According to the author of a new book that charts the rise and fall of Manitoba's first beach resort, our "Coney Island of the West" was a
"centre for courtship" that played a surprising role in a sexual revolution of sorts.
"The boardwalk's bright lights provided a moral security to the area, but there was darkness in this summertime adventure, whether in the areas beyond the
boardwalk, the inky darkness of the beach, or the darkness created when male passengers on the Moonlight train extinguished the lights," Dale Barbour
writes in "Winnipeg Beach: Leisure and Courtship in a Resort Town, 1900-1967". He'll launch the book Wednesday at 7 p.m. at McNally Robinson
Booksellers.
The Moonlight Special, which departed Winnipeg every evening at 6:45 p.m., returning to the city at 12:45 a.m., became synonymous with the dating experience.
"There's definitely a mythology around it," Barbour says. "It had a bit of a reputation for being a bit naughty."
Val Werier, 93, recalls the 70-minute trek back to the city at 12:45 "could be quite boisterous at times."
Turning the lights off inside the train on the ride home created a symbolic, and very real, moment of freedom for the youthful passengers, Barbour explains in
the book.
Remember, Winnipeg Beach flourished in the early part of the 20th century, when swimsuits stretched from shoulders to knees and "calling" was the
established form of courtship.
About the Beach
By 1906, Winnipeg Beach was so popular that CPR was running 13 trains a day to and from the city. During its heyday, the Winnipeg Beach line was hailed as the
most profitable stretch of CPR track in Canada.
Round-trip fare for the 70-minute ride was $1.20, at time when an early 20th-century labourer's salary was 25 cents an hour and a skilled tradesman's 65 cents
an hour.
Round-trip fare on the MoonLight Special, which ran for 50 years, was only 50 cents.
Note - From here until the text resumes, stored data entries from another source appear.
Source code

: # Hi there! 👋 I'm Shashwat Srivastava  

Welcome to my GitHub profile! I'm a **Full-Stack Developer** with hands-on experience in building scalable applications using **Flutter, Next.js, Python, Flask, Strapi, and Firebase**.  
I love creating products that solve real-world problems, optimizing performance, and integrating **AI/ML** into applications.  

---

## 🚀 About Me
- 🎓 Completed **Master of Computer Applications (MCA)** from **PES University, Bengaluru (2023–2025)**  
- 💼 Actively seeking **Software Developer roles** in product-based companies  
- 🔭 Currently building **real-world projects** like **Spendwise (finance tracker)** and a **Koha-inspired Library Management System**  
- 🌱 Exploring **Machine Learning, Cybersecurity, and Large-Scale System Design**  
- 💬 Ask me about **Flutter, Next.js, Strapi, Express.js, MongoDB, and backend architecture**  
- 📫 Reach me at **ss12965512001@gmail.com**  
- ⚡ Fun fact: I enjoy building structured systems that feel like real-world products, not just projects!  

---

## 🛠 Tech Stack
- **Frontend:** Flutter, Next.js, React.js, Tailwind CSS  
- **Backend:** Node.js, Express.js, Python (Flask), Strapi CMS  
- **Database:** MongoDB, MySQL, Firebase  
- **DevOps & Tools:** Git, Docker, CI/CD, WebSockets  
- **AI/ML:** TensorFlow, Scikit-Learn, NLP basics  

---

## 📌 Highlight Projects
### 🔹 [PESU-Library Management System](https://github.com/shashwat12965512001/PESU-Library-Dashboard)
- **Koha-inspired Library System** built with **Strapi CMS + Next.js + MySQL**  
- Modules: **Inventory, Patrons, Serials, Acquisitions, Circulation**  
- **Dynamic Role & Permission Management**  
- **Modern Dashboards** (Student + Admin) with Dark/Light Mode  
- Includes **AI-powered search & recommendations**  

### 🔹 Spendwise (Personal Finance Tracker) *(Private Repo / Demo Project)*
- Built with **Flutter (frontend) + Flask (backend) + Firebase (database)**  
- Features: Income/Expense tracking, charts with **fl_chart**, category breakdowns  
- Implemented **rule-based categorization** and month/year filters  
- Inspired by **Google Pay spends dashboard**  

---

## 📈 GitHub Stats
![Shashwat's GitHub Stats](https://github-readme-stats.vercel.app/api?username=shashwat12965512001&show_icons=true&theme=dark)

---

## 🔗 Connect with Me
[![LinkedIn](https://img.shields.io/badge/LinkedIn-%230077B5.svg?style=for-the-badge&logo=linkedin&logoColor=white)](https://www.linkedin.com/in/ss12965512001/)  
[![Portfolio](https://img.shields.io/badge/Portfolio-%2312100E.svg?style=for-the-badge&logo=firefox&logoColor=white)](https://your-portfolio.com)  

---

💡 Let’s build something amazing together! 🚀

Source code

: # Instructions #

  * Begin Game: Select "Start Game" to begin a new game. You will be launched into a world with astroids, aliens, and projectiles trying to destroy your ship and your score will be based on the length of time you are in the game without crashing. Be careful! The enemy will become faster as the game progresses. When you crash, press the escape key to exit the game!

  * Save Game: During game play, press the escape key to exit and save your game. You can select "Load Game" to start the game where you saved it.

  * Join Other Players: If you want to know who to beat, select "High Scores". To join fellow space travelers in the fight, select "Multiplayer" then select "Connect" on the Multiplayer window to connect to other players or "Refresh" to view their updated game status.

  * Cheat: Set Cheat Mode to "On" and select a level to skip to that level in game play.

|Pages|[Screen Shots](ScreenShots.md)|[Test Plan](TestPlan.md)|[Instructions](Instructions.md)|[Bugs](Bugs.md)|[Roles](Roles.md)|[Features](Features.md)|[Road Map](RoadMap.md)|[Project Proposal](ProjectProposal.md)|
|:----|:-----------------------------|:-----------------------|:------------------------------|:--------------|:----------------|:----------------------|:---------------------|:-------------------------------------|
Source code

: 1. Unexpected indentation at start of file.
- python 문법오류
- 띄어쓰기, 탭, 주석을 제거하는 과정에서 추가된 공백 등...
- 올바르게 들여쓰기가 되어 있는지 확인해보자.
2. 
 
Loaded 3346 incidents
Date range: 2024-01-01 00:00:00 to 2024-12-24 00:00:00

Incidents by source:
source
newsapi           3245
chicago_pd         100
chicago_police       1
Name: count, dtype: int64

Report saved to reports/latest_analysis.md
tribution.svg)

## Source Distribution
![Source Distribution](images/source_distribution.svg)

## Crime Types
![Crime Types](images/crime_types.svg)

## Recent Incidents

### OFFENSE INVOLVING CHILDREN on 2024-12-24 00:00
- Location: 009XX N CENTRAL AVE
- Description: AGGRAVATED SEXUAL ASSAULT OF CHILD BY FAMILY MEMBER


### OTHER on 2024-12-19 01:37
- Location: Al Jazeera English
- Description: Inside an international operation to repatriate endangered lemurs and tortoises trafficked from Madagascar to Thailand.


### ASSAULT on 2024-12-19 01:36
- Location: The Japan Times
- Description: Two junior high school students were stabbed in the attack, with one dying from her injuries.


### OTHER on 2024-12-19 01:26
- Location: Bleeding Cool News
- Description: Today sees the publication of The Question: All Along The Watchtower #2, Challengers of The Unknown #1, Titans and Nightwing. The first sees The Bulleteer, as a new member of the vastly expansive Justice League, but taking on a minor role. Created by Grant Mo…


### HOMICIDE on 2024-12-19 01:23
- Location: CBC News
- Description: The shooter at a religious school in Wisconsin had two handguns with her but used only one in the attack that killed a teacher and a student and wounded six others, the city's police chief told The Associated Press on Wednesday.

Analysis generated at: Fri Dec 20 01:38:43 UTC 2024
The dance hall, which boasted a 14,000-square-foot dance floor, was Western Canada's largest at the time.
In 1928, Winnipeg Beach was home to Manitoba's only women's beer parlour, which lasted just a few hours before being closed down over licensing issues. The
men's-only beer parlour operated into the early 1960s.
In 1943, town council passed a bylaw requiring persons over the age of 12 "be clad from shoulders to knees" while in public spaces.